Bu köyde yaşayan Panda Pandi ve Tavşan Tini, birbirlerinden hiç ayrılmazlarmış. İkisi de maceraperest ve meraklı hayvanlarmış. Her sabah güneşin ilk ışıklarıyla birlikte uyanır, ormanın derinliklerine doğru keşif yapmaya çıkarlarmış.
Bir sabah, Pandi ve Tini, köylerinin kuzeyinde hiç gitmedikleri bir bölgeye gitmeye karar vermişler. Bu bölge, köyün en yaşlı ve bilgili kaplumbağası olan Dede Kapi tarafından “Sır Ormanı” olarak adlandırılırmış. Dede Kapi, bu ormanın derinliklerinde çok eski zamanlardan kalma bir hazinenin saklı olduğunu söylermiş. Pandi ve Tini, bu hazineyi bulmayı kafalarına koymuşlar.
Ormanın derinliklerine doğru yol alırken, karşılarına kocaman bir dere çıkmış. Dereyi geçmek için bir köprü aramışlar ama bulamamışlar. Tini, “Pandi, biz bu dereden nasıl geçeceğiz?” diye sormuş. Pandi, “Merak etme Tini, ben seni sırtımda taşırım. Sen de beni yönlendirirsin,” demiş. Böylece Pandi, Tini’yi sırtına almış ve dikkatlice dereyi geçmişler.

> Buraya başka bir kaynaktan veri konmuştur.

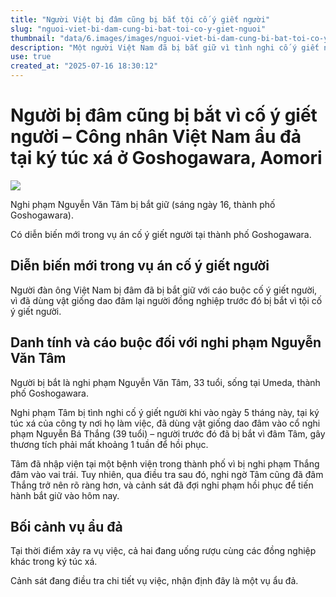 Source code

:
 ```yaml
---
title: "Người Việt bị đâm cũng bị bắt tội cố ý giết người"
slug: "nguoi-viet-bi-dam-cung-bi-bat-toi-co-y-giet-nguoi"
thumbnail: "data/6.images/images/nguoi-viet-bi-dam-cung-bi-bat-toi-co-y-giet-nguoi.webp"
description: "Một người Việt Nam đã bị bắt giữ vì tình nghi cố ý giết người, sau khi bị đâm trong một vụ ẩu đả với đồng nghiệp tại ký túc xá ở Nhật Bản."
use: true
created_at: "2025-07-16 18:30:12"
---
```


# Người bị đâm cũng bị bắt vì cố ý giết người – Công nhân Việt Nam ẩu đả tại ký túc xá ở Goshogawara, Aomori

![](/images/20250716-09239685-rab-000-2-view.webp)

Nghi phạm Nguyễn Văn Tâm bị bắt giữ (sáng ngày 16, thành phố Goshogawara).

Có diễn biến mới trong vụ án cố ý giết người tại thành phố Goshogawara.

## Diễn biến mới trong vụ án cố ý giết người

Người đàn ông Việt Nam bị đâm đã bị bắt giữ với cáo buộc cố ý giết người, vì đã dùng vật giống dao đâm lại người đồng nghiệp trước đó bị bắt vì tội cố ý giết người.

## Danh tính và cáo buộc đối với nghi phạm Nguyễn Văn Tâm

Người bị bắt là nghi phạm Nguyễn Văn Tâm, 33 tuổi, sống tại Umeda, thành phố Goshogawara.

Nghi phạm Tâm bị tình nghi cố ý giết người khi vào ngày 5 tháng này, tại ký túc xá của công ty nơi họ làm việc, đã dùng vật giống dao đâm vào cổ nghi phạm Nguyễn Bá Thắng (39 tuổi) – người trước đó đã bị bắt vì đâm Tâm, gây thương tích phải mất khoảng 1 tuần để hồi phục.

Tâm đã nhập viện tại một bệnh viện trong thành phố vì bị nghi phạm Thắng đâm vào vai trái. Tuy nhiên, qua điều tra sau đó, nghi ngờ Tâm cũng đã đâm Thắng trở nên rõ ràng hơn, và cảnh sát đã đợi nghi phạm hồi phục để tiến hành bắt giữ vào hôm nay.

## Bối cảnh vụ ẩu đả

Tại thời điểm xảy ra vụ việc, cả hai đang uống rượu cùng các đồng nghiệp khác trong ký túc xá.

Cảnh sát đang điều tra chi tiết vụ việc, nhận định đây là một vụ ẩu đả.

Dereyi geçtikten sonra, ormanın daha da karanlık ve yoğun bir bölgesine gelmişler. Ağaçların dalları o kadar sıkmış ki, güneş ışıkları neredeyse hiç girmiyormuş. Pandi ve Tini, birbirlerinden ayrılmamak için el ele tutuşmuşlar. Bir süre ilerledikten sonra, karşılarına dev bir mağara çıkmış. Mağaranın girişinde eski bir yazıt varmış. Yazıtı okumaya çalışmışlar ama yazı çok eski olduğu için anlaşılmaz haldeymiş.
Tini, “Belki de hazine bu mağaranın içinde saklıdır,” demiş. Pandi de, “Haklı olabilirsin Tini. Hadi içeri girelim ve bakalım,” demiş. Mağaranın içine girer girmez, karanlık bir tünelden geçmek zorunda kalmışlar. Tünelin sonunda, göz kamaştırıcı bir ışık hüzmesi belirmiş. Bu ışığın kaynağına doğru ilerlediklerinde, karşılarına altın ve mücevherlerle dolu bir hazine sandığı çıkmış.
Pandi ve Tini, hazineyi buldukları için çok sevinmişler ama hazineye dokunmadan önce bir an durup düşünmüşler. Tini, “Bu hazineyi köye götürmeliyiz ama herkesin yararına kullanmalıyız. Sadece kendimiz için değil,” demiş. Pandi de, “Evet, Tini. Bu hazine köyümüzün ihtiyaçları için kullanılmalı. Böylece herkes mutlu olur,” demiş.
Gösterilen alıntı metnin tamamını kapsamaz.